The terms and conditions of the substitute options so granted may vary from the
terms and conditions set forth in this Plan to such extent as the Committee at
the time of grant may deem appropriate to conform, in whole or in part, to the
provisions of the options in substitution for which they are granted.
ARTICLE XIX
MISCELLANEOUS PROVISIONS
19.1 EXERCISE OF STOCK OPTIONS. Stock Options granted under the Plan may
be exercised during the option period, at such times and in such amounts, in
accordance with the terms and conditions and subject to such restrictions as are
set forth herein and in applicable stock option agreements. Notwithstanding
anything to the contrary contained herein, Stock Options may not be exercised,
nor may shares be issued pursuant to a Bonus award or Stock Option if any
necessary listing of the shares on a securities exchange or any registration
under state or federal securities laws required under the circumstances has not
been accomplished.
19.2 NON-ASSIGNABILITY. No Stock Option granted to a Participant may be
transferred or assigned, other than (i) by will or the laws of descent and
distribution or (ii) pursuant to the terms of a qualified domestic relations
order (as defined in Section 401(a)(13) of the Code or Section 206(d)(3) of the
Employee Retirement Income Security Act of 1974, as amended), provided, that in
the case of an Incentive Stock Option, such transfer or assignment may occur
only to the extent it will not result in disqualifying such option as an
incentive stock option under Section 422 of the Code, or any successor
provision. Subject to the foregoing, during a Participant's lifetime, Stock
Options granted to a Participant may be exercised only by the Participant or,
provided the particular stock option agreement so provides, by the Participant's
guardian or legal representative. Subject to Section 7.3 hereof, no interest of
a Participant in any
21
<PAGE>
Bonus awarded under the Plan may be transferred, alienated, assigned or
encumbered other than by will or pursuant to the laws of descent and
distribution.
19.3 INVESTMENT INTENT. The Company may require that there be
presented to and filed with it by any Participant(s) under the Plan, such
evidence as it may deem necessary to establish that the Stock Options granted
or the shares of Common Stock to be purchased or acquired hereunder are being
acquired for investment and not with a view to their distribution.

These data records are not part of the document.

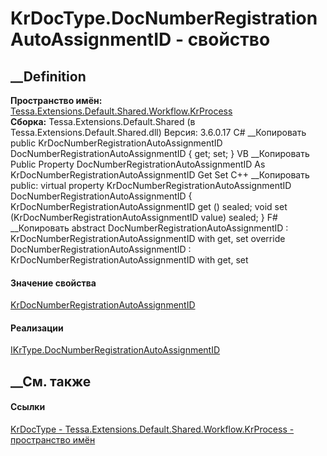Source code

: # KrDocType.DocNumberRegistrationAutoAssignmentID - свойство
##  __Definition
 **Пространство имён:**
[Tessa.Extensions.Default.Shared.Workflow.KrProcess](N_Tessa_Extensions_Default_Shared_Workflow_KrProcess.htm)  
 **Сборка:** Tessa.Extensions.Default.Shared (в
Tessa.Extensions.Default.Shared.dll) Версия: 3.6.0.17
C# __Копировать
     public KrDocNumberRegistrationAutoAssignmentID DocNumberRegistrationAutoAssignmentID { get; set; }
VB __Копировать
     Public Property DocNumberRegistrationAutoAssignmentID As KrDocNumberRegistrationAutoAssignmentID
    	Get
    	Set
C++ __Копировать
     public:
    virtual property KrDocNumberRegistrationAutoAssignmentID DocNumberRegistrationAutoAssignmentID {
    	KrDocNumberRegistrationAutoAssignmentID get () sealed;
    	void set (KrDocNumberRegistrationAutoAssignmentID value) sealed;
    }
F# __Копировать
     abstract DocNumberRegistrationAutoAssignmentID : KrDocNumberRegistrationAutoAssignmentID with get, set
    override DocNumberRegistrationAutoAssignmentID : KrDocNumberRegistrationAutoAssignmentID with get, set
#### Значение свойства
[KrDocNumberRegistrationAutoAssignmentID](T_Tessa_Extensions_Default_Shared_Workflow_KrProcess_KrDocNumberRegistrationAutoAssignmentID.htm)
#### Реализации
[IKrType.DocNumberRegistrationAutoAssignmentID](P_Tessa_Extensions_Default_Shared_Workflow_KrProcess_IKrType_DocNumberRegistrationAutoAssignmentID.htm)  
##  __См. также
#### Ссылки
[KrDocType -
](T_Tessa_Extensions_Default_Shared_Workflow_KrProcess_KrDocType.htm)
[Tessa.Extensions.Default.Shared.Workflow.KrProcess - пространство
имён](N_Tessa_Extensions_Default_Shared_Workflow_KrProcess.htm)

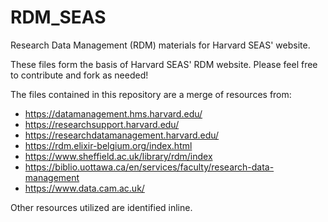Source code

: # RDM_SEAS
Research Data Management (RDM) materials for Harvard SEAS' website.

These files form the basis of Harvard SEAS' RDM website. Please feel free to contribute and fork as needed!

The files contained in this repository are a merge of resources from:
* https://datamanagement.hms.harvard.edu/  
* https://researchsupport.harvard.edu/
* https://researchdatamanagement.harvard.edu/
* https://rdm.elixir-belgium.org/index.html
* https://www.sheffield.ac.uk/library/rdm/index
* https://biblio.uottawa.ca/en/services/faculty/research-data-management
* https://www.data.cam.ac.uk/

Other resources utilized are identified inline.
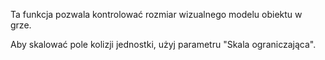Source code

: Ta funkcja pozwala kontrolować rozmiar wizualnego modelu obiektu w grze.

Aby skalować pole kolizji jednostki, użyj parametru "Skala ograniczająca".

19.4 NO RIGHT TO CONTINUE EMPLOYMENT. Nothing in the Plan or in any Bonus
or Stock Option confers upon any employee the right to continue in the employ of
the Company or interferes with or restricts in any way the right of the Company
to discharge any employee at any time (subject to any contract rights of such
employee).
19.5 STOCKHOLDERS' RIGHTS. The holder of a Stock Option shall have
none of the rights or privileges of a stockholder except with respect to
shares which have been actually issued.
19.6 TAX REQUIREMENTS - STOCK OPTIONS. The obligations of the Company
under the Plan shall be conditional on compliance with all applicable
withholding tax obligations as required by the Code and under applicable state
and local law and regulation. Any employee who exercises any Stock Option shall
be required to pay the Company the amount of all taxes which the Company is
required to withhold as a result of the exercise of the Stock Option. With
respect to an Incentive Stock Option, in the event of a subsequent disqualifying
disposition of Common Stock within the meaning of Section 422 of the Code, such
payment of taxes may be made in cash, by check or through the delivery of shares
of Common Stock which the employee then owns, which shares have an aggregate
Fair Market Value equal to the required withholding payment, or any combination
thereof. With respect to the exercise of a Nonqualified Stock Option, the
Participant's obligation to pay such taxes may be satisfied by the following, or
any combination thereof: (i) the delivery of cash to the Company in an amount
necessary to satisfy the required tax withholding obligation of the Company
and/or (ii) the actual delivery by the exercising Participant to the Company of
shares of Common Stock which the Participant owns and/or the Company's
withholding of a number of shares to be delivered upon the exercise of the Stock
Option, which shares so delivered or withheld have an aggregate Fair Market
Value which equals or exceeds (if necessary to avoid the issuance of fractional
shares) the required tax withholding payment. Any such withholding payments
with respect to the exercise of a Nonqualified Stock Option made by a
Participant in cash or by actual delivery of shares of Common Stock shall be
required to be made within thirty (30) days after the delivery to the
Participant of any certificate representing the shares of Common Stock acquired
upon exercise of the Stock Option.
19.7 TAX REQUIREMENTS - BONUSES. The Company (and, where applicable, its
Subsidiaries) shall have the power and the right to deduct or withhold, or
require a participant to remit to the Company an amount sufficient to satisfy
applicable taxes required by law to be withheld with respect to any payment of
any Bonus to a Participant.
22
<PAGE>
19.8 INDEMNIFICATION OF BOARD AND COMMITTEE. No member of the Board or
the Committee, nor any officer, employee or agent of the Company acting on
behalf of the Board or the Committee, shall be personally liable for any
action, determination, or interpretation taken or made in good faith with
respect to the Plan, and all members of the Board or the Committee and each
and every officer, employee or agent of the Company acting on their behalf
shall, to the fullest extent permitted by law, be fully indemnified and
protected by the Company in respect of any such action, determination or
interpretation. Each member of the Board and the Committee shall, in the
performance of his or her duties under the Plan, be fully protected in relying
in good faith upon the audited and unaudited financial statements of the
Company as contemplated by the terms of the Plan.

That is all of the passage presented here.